# WORK INSTRUCTIONS:
Repeat the entries below exactly. Begin with the first line and end with the line that contains "말씀들로부터 아버지와 어머니들이".

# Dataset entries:
□ □ □ □

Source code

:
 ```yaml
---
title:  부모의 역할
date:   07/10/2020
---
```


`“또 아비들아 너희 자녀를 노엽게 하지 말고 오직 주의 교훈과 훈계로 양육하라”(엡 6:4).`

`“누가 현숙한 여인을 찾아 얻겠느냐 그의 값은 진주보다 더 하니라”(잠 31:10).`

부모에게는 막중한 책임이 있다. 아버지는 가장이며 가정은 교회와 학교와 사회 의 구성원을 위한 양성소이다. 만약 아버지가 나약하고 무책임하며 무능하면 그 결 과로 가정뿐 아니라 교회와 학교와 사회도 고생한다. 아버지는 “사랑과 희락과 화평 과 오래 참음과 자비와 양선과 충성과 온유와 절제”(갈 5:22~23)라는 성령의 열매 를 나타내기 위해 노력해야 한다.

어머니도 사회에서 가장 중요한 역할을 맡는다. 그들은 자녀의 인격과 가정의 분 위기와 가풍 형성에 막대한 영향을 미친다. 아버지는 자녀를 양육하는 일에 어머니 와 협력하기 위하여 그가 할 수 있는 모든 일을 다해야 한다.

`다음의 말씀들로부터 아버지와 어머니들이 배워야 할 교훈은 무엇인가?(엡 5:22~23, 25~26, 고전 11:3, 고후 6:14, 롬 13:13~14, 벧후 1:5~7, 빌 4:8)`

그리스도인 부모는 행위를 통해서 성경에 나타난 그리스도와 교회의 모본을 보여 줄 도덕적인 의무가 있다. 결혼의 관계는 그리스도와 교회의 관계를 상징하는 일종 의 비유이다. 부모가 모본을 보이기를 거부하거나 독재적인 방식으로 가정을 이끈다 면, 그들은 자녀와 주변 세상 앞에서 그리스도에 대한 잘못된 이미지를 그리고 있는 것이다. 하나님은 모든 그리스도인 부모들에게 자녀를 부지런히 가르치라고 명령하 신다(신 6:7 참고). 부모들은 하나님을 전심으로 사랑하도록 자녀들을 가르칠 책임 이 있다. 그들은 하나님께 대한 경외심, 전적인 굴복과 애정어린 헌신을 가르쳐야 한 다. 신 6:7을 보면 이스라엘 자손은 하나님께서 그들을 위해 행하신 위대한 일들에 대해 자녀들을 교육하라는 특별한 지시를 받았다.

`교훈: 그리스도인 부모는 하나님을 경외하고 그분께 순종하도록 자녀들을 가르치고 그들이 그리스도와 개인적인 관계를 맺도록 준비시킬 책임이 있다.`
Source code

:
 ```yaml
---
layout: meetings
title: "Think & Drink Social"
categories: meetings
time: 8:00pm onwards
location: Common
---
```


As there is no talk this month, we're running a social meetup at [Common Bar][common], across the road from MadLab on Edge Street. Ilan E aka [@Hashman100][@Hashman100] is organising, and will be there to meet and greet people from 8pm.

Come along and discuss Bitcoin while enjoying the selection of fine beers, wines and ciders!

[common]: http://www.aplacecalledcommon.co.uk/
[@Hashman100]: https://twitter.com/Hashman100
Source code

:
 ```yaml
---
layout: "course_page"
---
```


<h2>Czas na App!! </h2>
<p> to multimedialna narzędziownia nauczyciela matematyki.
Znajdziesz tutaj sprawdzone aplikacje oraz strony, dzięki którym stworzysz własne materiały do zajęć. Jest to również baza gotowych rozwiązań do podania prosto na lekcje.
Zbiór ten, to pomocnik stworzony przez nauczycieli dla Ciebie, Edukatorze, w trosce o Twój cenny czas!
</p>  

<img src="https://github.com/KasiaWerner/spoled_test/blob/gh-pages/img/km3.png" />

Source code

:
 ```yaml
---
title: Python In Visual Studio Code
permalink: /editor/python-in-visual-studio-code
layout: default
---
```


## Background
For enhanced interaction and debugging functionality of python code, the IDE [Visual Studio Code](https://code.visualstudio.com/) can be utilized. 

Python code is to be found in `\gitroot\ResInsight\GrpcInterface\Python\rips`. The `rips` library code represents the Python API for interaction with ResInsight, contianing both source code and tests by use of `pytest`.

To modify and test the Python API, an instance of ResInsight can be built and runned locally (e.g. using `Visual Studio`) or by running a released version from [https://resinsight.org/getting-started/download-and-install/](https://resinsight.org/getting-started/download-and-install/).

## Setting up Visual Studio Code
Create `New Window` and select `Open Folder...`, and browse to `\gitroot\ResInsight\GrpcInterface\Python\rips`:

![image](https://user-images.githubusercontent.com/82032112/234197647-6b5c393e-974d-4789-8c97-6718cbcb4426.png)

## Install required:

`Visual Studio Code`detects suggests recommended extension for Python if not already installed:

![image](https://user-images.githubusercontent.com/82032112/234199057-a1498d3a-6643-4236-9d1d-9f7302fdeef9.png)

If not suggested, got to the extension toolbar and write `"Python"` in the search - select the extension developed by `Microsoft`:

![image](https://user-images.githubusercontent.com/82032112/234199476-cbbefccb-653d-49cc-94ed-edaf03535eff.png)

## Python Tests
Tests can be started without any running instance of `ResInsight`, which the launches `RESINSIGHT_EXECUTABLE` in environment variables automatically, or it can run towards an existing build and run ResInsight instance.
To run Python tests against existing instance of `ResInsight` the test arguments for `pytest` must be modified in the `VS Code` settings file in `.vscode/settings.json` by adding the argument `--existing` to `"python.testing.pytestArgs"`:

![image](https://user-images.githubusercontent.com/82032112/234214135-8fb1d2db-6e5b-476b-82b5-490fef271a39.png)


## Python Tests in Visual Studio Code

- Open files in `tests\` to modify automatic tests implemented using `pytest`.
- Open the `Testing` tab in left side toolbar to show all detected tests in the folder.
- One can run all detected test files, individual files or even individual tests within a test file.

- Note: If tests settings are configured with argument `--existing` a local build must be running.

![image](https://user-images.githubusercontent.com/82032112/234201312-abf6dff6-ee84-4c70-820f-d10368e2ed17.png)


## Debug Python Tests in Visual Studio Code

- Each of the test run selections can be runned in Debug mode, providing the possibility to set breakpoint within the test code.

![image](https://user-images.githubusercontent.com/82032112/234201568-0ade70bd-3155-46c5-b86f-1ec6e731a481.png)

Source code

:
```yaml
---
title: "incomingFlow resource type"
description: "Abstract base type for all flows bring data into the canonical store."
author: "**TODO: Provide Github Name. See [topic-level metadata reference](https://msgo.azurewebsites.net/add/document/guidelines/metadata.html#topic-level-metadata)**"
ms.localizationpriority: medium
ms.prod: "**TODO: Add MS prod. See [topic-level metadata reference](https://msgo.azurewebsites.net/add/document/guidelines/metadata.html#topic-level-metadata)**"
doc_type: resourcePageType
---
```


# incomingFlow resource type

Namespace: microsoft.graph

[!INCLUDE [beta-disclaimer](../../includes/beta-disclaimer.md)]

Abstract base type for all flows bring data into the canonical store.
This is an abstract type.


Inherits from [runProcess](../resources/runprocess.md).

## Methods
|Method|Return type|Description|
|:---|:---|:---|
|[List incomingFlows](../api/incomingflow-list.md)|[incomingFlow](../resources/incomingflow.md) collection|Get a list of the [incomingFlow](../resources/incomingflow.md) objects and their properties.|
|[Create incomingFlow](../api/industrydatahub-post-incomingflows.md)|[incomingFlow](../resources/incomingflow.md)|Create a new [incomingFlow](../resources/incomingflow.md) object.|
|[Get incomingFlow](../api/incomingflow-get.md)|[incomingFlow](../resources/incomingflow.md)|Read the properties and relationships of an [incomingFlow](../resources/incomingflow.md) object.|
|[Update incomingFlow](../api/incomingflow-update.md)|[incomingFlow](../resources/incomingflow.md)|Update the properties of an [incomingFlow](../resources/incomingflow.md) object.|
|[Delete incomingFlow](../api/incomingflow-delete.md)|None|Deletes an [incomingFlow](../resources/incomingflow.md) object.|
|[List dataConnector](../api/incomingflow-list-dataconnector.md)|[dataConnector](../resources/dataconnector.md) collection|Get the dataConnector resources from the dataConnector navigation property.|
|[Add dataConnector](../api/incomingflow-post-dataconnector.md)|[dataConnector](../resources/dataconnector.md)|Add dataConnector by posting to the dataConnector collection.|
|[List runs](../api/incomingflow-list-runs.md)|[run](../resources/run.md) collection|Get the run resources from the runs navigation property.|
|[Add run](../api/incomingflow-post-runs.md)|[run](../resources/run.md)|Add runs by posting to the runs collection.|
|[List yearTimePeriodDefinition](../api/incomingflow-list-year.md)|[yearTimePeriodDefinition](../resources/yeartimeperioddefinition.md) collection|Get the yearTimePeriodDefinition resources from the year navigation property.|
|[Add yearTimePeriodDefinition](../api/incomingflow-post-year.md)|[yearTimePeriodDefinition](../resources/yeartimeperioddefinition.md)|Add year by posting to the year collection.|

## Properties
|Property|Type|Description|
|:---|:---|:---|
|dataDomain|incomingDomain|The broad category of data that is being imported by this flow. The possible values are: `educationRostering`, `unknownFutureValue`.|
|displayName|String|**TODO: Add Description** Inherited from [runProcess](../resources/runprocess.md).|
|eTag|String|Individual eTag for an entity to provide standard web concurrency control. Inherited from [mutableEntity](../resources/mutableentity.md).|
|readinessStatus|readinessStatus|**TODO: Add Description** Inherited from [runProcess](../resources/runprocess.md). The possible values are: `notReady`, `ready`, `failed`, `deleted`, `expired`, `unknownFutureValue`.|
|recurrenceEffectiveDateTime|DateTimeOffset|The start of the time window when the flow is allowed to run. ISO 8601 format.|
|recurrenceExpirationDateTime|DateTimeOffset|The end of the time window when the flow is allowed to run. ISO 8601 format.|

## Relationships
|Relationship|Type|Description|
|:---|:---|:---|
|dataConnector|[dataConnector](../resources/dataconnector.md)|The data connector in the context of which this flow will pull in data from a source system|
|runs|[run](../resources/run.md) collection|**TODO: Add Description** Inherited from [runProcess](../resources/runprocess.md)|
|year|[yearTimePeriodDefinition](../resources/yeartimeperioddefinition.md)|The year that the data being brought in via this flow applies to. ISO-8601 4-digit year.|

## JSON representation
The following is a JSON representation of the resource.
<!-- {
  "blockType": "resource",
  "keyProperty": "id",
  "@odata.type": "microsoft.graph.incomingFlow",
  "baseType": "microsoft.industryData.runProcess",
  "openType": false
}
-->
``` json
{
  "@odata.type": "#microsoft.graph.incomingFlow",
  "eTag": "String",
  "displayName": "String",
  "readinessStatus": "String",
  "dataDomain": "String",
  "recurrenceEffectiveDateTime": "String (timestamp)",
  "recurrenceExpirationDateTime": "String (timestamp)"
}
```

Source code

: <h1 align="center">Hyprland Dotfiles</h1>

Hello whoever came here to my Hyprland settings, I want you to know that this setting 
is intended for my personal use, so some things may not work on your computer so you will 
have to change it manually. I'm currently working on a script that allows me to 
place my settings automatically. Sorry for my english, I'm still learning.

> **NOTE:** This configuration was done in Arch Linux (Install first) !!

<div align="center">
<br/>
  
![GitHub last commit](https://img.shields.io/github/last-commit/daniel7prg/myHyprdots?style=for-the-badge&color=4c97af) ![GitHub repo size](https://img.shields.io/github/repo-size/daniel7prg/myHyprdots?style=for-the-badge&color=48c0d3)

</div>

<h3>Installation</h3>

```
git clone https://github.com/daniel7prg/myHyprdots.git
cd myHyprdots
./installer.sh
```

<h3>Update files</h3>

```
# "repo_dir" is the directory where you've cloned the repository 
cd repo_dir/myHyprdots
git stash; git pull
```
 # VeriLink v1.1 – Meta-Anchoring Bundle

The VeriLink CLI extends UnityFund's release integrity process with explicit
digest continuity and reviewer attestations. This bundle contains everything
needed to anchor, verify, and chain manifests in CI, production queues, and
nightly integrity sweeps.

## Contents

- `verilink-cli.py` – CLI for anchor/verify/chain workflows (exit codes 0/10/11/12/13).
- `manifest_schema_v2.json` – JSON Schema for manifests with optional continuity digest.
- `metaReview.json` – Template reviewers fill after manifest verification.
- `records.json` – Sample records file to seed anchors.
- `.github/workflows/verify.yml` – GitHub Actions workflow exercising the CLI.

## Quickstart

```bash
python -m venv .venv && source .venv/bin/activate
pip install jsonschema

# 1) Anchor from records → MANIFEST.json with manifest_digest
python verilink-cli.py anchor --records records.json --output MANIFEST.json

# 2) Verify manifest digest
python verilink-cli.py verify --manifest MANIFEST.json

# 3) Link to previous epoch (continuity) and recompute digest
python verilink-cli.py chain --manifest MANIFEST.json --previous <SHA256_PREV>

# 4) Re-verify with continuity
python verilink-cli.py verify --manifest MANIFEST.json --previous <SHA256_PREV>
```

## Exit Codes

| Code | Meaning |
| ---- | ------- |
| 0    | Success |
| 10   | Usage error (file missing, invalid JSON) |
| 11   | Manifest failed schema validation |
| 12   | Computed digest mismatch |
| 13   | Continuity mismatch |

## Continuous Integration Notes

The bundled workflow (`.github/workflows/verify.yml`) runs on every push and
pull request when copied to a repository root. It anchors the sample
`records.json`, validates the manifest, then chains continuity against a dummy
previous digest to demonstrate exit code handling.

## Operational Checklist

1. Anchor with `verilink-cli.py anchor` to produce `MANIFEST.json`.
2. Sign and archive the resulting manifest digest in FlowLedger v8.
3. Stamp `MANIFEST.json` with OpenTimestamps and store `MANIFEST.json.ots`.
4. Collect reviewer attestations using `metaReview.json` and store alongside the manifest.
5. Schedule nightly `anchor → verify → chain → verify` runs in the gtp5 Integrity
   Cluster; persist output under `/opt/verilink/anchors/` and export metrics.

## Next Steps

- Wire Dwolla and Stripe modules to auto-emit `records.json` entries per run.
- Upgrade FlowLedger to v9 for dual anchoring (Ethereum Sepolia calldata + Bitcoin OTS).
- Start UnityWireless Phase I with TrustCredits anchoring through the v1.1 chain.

□ □ □ □

# WRITTEN REPLY:
Source code

:
 ```yaml
---
title:  부모의 역할
date:   07/10/2020
---
```


`“또 아비들아 너희 자녀를 노엽게 하지 말고 오직 주의 교훈과 훈계로 양육하라”(엡 6:4).`

`“누가 현숙한 여인을 찾아 얻겠느냐 그의 값은 진주보다 더 하니라”(잠 31:10).`

부모에게는 막중한 책임이 있다. 아버지는 가장이며 가정은 교회와 학교와 사회 의 구성원을 위한 양성소이다. 만약 아버지가 나약하고 무책임하며 무능하면 그 결 과로 가정뿐 아니라 교회와 학교와 사회도 고생한다. 아버지는 “사랑과 희락과 화평 과 오래 참음과 자비와 양선과 충성과 온유와 절제”(갈 5:22~23)라는 성령의 열매 를 나타내기 위해 노력해야 한다.

어머니도 사회에서 가장 중요한 역할을 맡는다. 그들은 자녀의 인격과 가정의 분 위기와 가풍 형성에 막대한 영향을 미친다. 아버지는 자녀를 양육하는 일에 어머니 와 협력하기 위하여 그가 할 수 있는 모든 일을 다해야 한다.

`다음의 말씀들로부터 아버지와 어머니들이 배워야 할 교훈은 무엇인가?(엡 5:22~23, 25~26, 고전 11:3, 고후 6:14, 롬 13:13~14, 벧후 1:5~7, 빌 4:8)`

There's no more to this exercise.